■ What the task requires:
The data below should be copied out exactly, with its pictures omitted.

■ Source information:
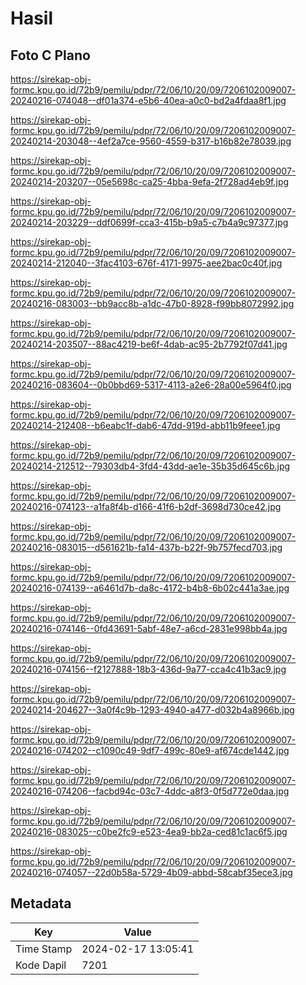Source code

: # Hasil

## Foto C Plano

https://sirekap-obj-formc.kpu.go.id/72b9/pemilu/pdpr/72/06/10/20/09/7206102009007-20240216-074048--df01a374-e5b6-40ea-a0c0-bd2a4fdaa8f1.jpg

https://sirekap-obj-formc.kpu.go.id/72b9/pemilu/pdpr/72/06/10/20/09/7206102009007-20240214-203048--4ef2a7ce-9560-4559-b317-b16b82e78039.jpg

https://sirekap-obj-formc.kpu.go.id/72b9/pemilu/pdpr/72/06/10/20/09/7206102009007-20240214-203207--05e5698c-ca25-4bba-9efa-2f728ad4eb9f.jpg

https://sirekap-obj-formc.kpu.go.id/72b9/pemilu/pdpr/72/06/10/20/09/7206102009007-20240214-203229--ddf0699f-cca3-415b-b9a5-c7b4a9c97377.jpg

https://sirekap-obj-formc.kpu.go.id/72b9/pemilu/pdpr/72/06/10/20/09/7206102009007-20240214-212040--3fac4103-676f-4171-9975-aee2bac0c40f.jpg

https://sirekap-obj-formc.kpu.go.id/72b9/pemilu/pdpr/72/06/10/20/09/7206102009007-20240216-083003--bb9acc8b-a1dc-47b0-8928-f99bb8072992.jpg

https://sirekap-obj-formc.kpu.go.id/72b9/pemilu/pdpr/72/06/10/20/09/7206102009007-20240214-203507--88ac4219-be6f-4dab-ac95-2b7792f07d41.jpg

https://sirekap-obj-formc.kpu.go.id/72b9/pemilu/pdpr/72/06/10/20/09/7206102009007-20240216-083604--0b0bbd69-5317-4113-a2e6-28a00e5964f0.jpg

https://sirekap-obj-formc.kpu.go.id/72b9/pemilu/pdpr/72/06/10/20/09/7206102009007-20240214-212408--b6eabc1f-dab6-47dd-919d-abb11b9feee1.jpg

https://sirekap-obj-formc.kpu.go.id/72b9/pemilu/pdpr/72/06/10/20/09/7206102009007-20240214-212512--79303db4-3fd4-43dd-ae1e-35b35d645c6b.jpg

https://sirekap-obj-formc.kpu.go.id/72b9/pemilu/pdpr/72/06/10/20/09/7206102009007-20240216-074123--a1fa8f4b-d166-41f6-b2df-3698d730ce42.jpg

https://sirekap-obj-formc.kpu.go.id/72b9/pemilu/pdpr/72/06/10/20/09/7206102009007-20240216-083015--d561621b-fa14-437b-b22f-9b757fecd703.jpg

https://sirekap-obj-formc.kpu.go.id/72b9/pemilu/pdpr/72/06/10/20/09/7206102009007-20240216-074139--a6461d7b-da8c-4172-b4b8-6b02c441a3ae.jpg

https://sirekap-obj-formc.kpu.go.id/72b9/pemilu/pdpr/72/06/10/20/09/7206102009007-20240216-074146--0fd43691-5abf-48e7-a6cd-2831e998bb4a.jpg

https://sirekap-obj-formc.kpu.go.id/72b9/pemilu/pdpr/72/06/10/20/09/7206102009007-20240216-074156--f2127888-18b3-436d-9a77-cca4c41b3ac9.jpg

https://sirekap-obj-formc.kpu.go.id/72b9/pemilu/pdpr/72/06/10/20/09/7206102009007-20240214-204627--3a0f4c9b-1293-4940-a477-d032b4a8966b.jpg

https://sirekap-obj-formc.kpu.go.id/72b9/pemilu/pdpr/72/06/10/20/09/7206102009007-20240216-074202--c1090c49-9df7-499c-80e9-af674cde1442.jpg

https://sirekap-obj-formc.kpu.go.id/72b9/pemilu/pdpr/72/06/10/20/09/7206102009007-20240216-074206--facbd94c-03c7-4ddc-a8f3-0f5d772e0daa.jpg

https://sirekap-obj-formc.kpu.go.id/72b9/pemilu/pdpr/72/06/10/20/09/7206102009007-20240216-083025--c0be2fc9-e523-4ea9-bb2a-ced81c1ac6f5.jpg

https://sirekap-obj-formc.kpu.go.id/72b9/pemilu/pdpr/72/06/10/20/09/7206102009007-20240216-074057--22d0b58a-5729-4b09-abbd-58cabf35ece3.jpg


## Metadata

| Key        | Value               |
| ---------- | ------------------- |
| Time Stamp | 2024-02-17 13:05:41 |
| Kode Dapil | 7201                |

■ Answer section:
Source code

: # Hasil

## Foto C Plano

https://sirekap-obj-formc.kpu.go.id/72b9/pemilu/pdpr/72/06/10/20/09/7206102009007-20240216-074048--df01a374-e5b6-40ea-a0c0-bd2a4fdaa8f1.jpg

https://sirekap-obj-formc.kpu.go.id/72b9/pemilu/pdpr/72/06/10/20/09/7206102009007-20240214-203048--4ef2a7ce-9560-4559-b317-b16b82e78039.jpg

https://sirekap-obj-formc.kpu.go.id/72b9/pemilu/pdpr/72/06/10/20/09/7206102009007-20240214-203207--05e5698c-ca25-4bba-9efa-2f728ad4eb9f.jpg

https://sirekap-obj-formc.kpu.go.id/72b9/pemilu/pdpr/72/06/10/20/09/7206102009007-20240214-203229--ddf0699f-cca3-415b-b9a5-c7b4a9c97377.jpg

https://sirekap-obj-formc.kpu.go.id/72b9/pemilu/pdpr/72/06/10/20/09/7206102009007-20240214-212040--3fac4103-676f-4171-9975-aee2bac0c40f.jpg

https://sirekap-obj-formc.kpu.go.id/72b9/pemilu/pdpr/72/06/10/20/09/7206102009007-20240216-083003--bb9acc8b-a1dc-47b0-8928-f99bb8072992.jpg

https://sirekap-obj-formc.kpu.go.id/72b9/pemilu/pdpr/72/06/10/20/09/7206102009007-20240214-203507--88ac4219-be6f-4dab-ac95-2b7792f07d41.jpg

https://sirekap-obj-formc.kpu.go.id/72b9/pemilu/pdpr/72/06/10/20/09/7206102009007-20240216-083604--0b0bbd69-5317-4113-a2e6-28a00e5964f0.jpg

https://sirekap-obj-formc.kpu.go.id/72b9/pemilu/pdpr/72/06/10/20/09/7206102009007-20240214-212408--b6eabc1f-dab6-47dd-919d-abb11b9feee1.jpg

https://sirekap-obj-formc.kpu.go.id/72b9/pemilu/pdpr/72/06/10/20/09/7206102009007-20240214-212512--79303db4-3fd4-43dd-ae1e-35b35d645c6b.jpg

https://sirekap-obj-formc.kpu.go.id/72b9/pemilu/pdpr/72/06/10/20/09/7206102009007-20240216-074123--a1fa8f4b-d166-41f6-b2df-3698d730ce42.jpg

https://sirekap-obj-formc.kpu.go.id/72b9/pemilu/pdpr/72/06/10/20/09/7206102009007-20240216-083015--d561621b-fa14-437b-b22f-9b757fecd703.jpg

https://sirekap-obj-formc.kpu.go.id/72b9/pemilu/pdpr/72/06/10/20/09/7206102009007-20240216-074139--a6461d7b-da8c-4172-b4b8-6b02c441a3ae.jpg

https://sirekap-obj-formc.kpu.go.id/72b9/pemilu/pdpr/72/06/10/20/09/7206102009007-20240216-074146--0fd43691-5abf-48e7-a6cd-2831e998bb4a.jpg

https://sirekap-obj-formc.kpu.go.id/72b9/pemilu/pdpr/72/06/10/20/09/7206102009007-20240216-074156--f2127888-18b3-436d-9a77-cca4c41b3ac9.jpg

https://sirekap-obj-formc.kpu.go.id/72b9/pemilu/pdpr/72/06/10/20/09/7206102009007-20240214-204627--3a0f4c9b-1293-4940-a477-d032b4a8966b.jpg

https://sirekap-obj-formc.kpu.go.id/72b9/pemilu/pdpr/72/06/10/20/09/7206102009007-20240216-074202--c1090c49-9df7-499c-80e9-af674cde1442.jpg

https://sirekap-obj-formc.kpu.go.id/72b9/pemilu/pdpr/72/06/10/20/09/7206102009007-20240216-074206--facbd94c-03c7-4ddc-a8f3-0f5d772e0daa.jpg

https://sirekap-obj-formc.kpu.go.id/72b9/pemilu/pdpr/72/06/10/20/09/7206102009007-20240216-083025--c0be2fc9-e523-4ea9-bb2a-ced81c1ac6f5.jpg

https://sirekap-obj-formc.kpu.go.id/72b9/pemilu/pdpr/72/06/10/20/09/7206102009007-20240216-074057--22d0b58a-5729-4b09-abbd-58cabf35ece3.jpg


## Metadata

| Key        | Value               |
| ---------- | ------------------- |
| Time Stamp | 2024-02-17 13:05:41 |
| Kode Dapil | 7201                |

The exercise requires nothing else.